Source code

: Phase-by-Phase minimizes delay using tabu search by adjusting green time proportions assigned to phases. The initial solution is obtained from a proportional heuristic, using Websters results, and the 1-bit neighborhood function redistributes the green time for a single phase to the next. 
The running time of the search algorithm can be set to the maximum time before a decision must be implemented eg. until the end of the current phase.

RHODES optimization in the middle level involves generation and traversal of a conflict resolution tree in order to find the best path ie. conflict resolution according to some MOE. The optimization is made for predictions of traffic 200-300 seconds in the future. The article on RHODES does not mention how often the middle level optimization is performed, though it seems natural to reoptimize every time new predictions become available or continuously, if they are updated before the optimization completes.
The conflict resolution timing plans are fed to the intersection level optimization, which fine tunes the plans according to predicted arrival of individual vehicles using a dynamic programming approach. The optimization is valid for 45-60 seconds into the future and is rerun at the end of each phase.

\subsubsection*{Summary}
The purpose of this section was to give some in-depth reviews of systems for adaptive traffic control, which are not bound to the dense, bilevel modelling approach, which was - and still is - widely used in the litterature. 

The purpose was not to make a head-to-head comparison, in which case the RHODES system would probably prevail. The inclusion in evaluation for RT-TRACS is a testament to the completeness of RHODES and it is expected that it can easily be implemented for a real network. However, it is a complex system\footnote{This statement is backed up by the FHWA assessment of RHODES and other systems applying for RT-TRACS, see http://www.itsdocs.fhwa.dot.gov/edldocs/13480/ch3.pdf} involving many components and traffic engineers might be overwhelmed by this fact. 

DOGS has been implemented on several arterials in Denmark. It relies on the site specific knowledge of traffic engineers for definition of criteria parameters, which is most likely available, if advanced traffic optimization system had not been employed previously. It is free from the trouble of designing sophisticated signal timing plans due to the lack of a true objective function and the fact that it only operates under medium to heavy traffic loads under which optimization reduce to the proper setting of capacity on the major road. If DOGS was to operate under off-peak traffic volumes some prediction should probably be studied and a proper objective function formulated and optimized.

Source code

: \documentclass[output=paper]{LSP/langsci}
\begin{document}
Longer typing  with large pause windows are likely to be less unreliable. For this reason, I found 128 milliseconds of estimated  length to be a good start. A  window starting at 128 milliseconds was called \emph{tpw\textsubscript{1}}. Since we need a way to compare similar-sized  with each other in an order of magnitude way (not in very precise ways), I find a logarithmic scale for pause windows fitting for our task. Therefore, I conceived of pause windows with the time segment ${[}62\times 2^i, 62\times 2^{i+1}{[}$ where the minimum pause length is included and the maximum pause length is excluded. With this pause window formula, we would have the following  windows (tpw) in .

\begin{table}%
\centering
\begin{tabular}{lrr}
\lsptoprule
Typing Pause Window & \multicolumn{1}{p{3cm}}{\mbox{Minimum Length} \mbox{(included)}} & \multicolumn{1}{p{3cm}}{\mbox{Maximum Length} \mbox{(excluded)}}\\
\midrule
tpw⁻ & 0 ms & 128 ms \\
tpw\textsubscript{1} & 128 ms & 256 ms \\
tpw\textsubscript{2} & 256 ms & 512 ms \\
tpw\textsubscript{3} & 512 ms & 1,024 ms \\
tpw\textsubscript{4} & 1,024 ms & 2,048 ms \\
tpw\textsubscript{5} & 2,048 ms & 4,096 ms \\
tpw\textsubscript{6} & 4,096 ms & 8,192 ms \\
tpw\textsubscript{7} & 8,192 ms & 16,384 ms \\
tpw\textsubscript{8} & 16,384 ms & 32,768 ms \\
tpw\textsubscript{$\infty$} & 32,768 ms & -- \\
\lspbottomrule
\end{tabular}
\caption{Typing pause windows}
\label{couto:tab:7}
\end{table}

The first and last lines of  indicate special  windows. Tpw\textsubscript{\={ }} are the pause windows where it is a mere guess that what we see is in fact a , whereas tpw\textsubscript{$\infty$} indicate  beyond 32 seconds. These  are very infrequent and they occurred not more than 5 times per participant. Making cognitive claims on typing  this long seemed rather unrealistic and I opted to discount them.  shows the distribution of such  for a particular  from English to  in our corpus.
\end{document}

━━━━━━━━

• **PROBLEM STATEMENT**
Reproduce the records above exactly as they appear.

• **ANSWER AREA**
Source code

: Phase-by-Phase minimizes delay using tabu search by adjusting green time proportions assigned to phases. The initial solution is obtained from a proportional heuristic, using Websters results, and the 1-bit neighborhood function redistributes the green time for a single phase to the next. 
The running time of the search algorithm can be set to the maximum time before a decision must be implemented eg. until the end of the current phase.

RHODES optimization in the middle level involves generation and traversal of a conflict resolution tree in order to find the best path ie. conflict resolution according to some MOE. The optimization is made for predictions of traffic 200-300 seconds in the future. The article on RHODES does not mention how often the middle level optimization is performed, though it seems natural to reoptimize every time new predictions become available or continuously, if they are updated before the optimization completes.
The conflict resolution timing plans are fed to the intersection level optimization, which fine tunes the plans according to predicted arrival of individual vehicles using a dynamic programming approach. The optimization is valid for 45-60 seconds into the future and is rerun at the end of each phase.

\subsubsection*{Summary}
The purpose of this section was to give some in-depth reviews of systems for adaptive traffic control, which are not bound to the dense, bilevel modelling approach, which was - and still is - widely used in the litterature. 

The purpose was not to make a head-to-head comparison, in which case the RHODES system would probably prevail. The inclusion in evaluation for RT-TRACS is a testament to the completeness of RHODES and it is expected that it can easily be implemented for a real network. However, it is a complex system\footnote{This statement is backed up by the FHWA assessment of RHODES and other systems applying for RT-TRACS, see http://www.itsdocs.fhwa.dot.gov/edldocs/13480/ch3.pdf} involving many components and traffic engineers might be overwhelmed by this fact. 

DOGS has been implemented on several arterials in Denmark. It relies on the site specific knowledge of traffic engineers for definition of criteria parameters, which is most likely available, if advanced traffic optimization system had not been employed previously. It is free from the trouble of designing sophisticated signal timing plans due to the lack of a true objective function and the fact that it only operates under medium to heavy traffic loads under which optimization reduce to the proper setting of capacity on the major road. If DOGS was to operate under off-peak traffic volumes some prediction should probably be studied and a proper objective function formulated and optimized.

Source code

: \documentclass[output=paper]{LSP/langsci}
\begin{document}
Longer typing  with large pause windows are likely to be less unreliable. For this reason, I found 128 milliseconds of estimated  length to be a good start. A  window starting at 128 milliseconds was called \emph{tpw\textsubscript{1}}. Since we need a way to compare similar-sized  with each other in an order of magnitude way (not in very precise ways), I find a logarithmic scale for pause windows fitting for our task. Therefore, I conceived of pause windows with the time segment ${[}62\times 2^i, 62\times 2^{i+1}{[}$ where the minimum pause length is included and the maximum pause length is excluded. With this pause window formula, we would have the following  windows (tpw) in .

\begin{table}%
\centering
\begin{tabular}{lrr}
\lsptoprule
Typing Pause Window & \multicolumn{1}{p{3cm}}{\mbox{Minimum Length} \mbox{(included)}} & \multicolumn{1}{p{3cm}}{\mbox{Maximum Length} \mbox{(excluded)}}\\
\midrule
tpw⁻ & 0 ms & 128 ms \\
tpw\textsubscript{1} & 128 ms & 256 ms \\
tpw\textsubscript{2} & 256 ms & 512 ms \\
tpw\textsubscript{3} & 512 ms & 1,024 ms \\
tpw\textsubscript{4} & 1,024 ms & 2,048 ms \\
tpw\textsubscript{5} & 2,048 ms & 4,096 ms \\
tpw\textsubscript{6} & 4,096 ms & 8,192 ms \\
tpw\textsubscript{7} & 8,192 ms & 16,384 ms \\
tpw\textsubscript{8} & 16,384 ms & 32,768 ms \\
tpw\textsubscript{$\infty$} & 32,768 ms & -- \\
\lspbottomrule
\end{tabular}
\caption{Typing pause windows}
\label{couto:tab:7}
\end{table}

The first and last lines of  indicate special  windows. Tpw\textsubscript{\={ }} are the pause windows where it is a mere guess that what we see is in fact a , whereas tpw\textsubscript{$\infty$} indicate  beyond 32 seconds. These  are very infrequent and they occurred not more than 5 times per participant. Making cognitive claims on typing  this long seemed rather unrealistic and I opted to discount them.  shows the distribution of such  for a particular  from English to  in our corpus.
\end{document}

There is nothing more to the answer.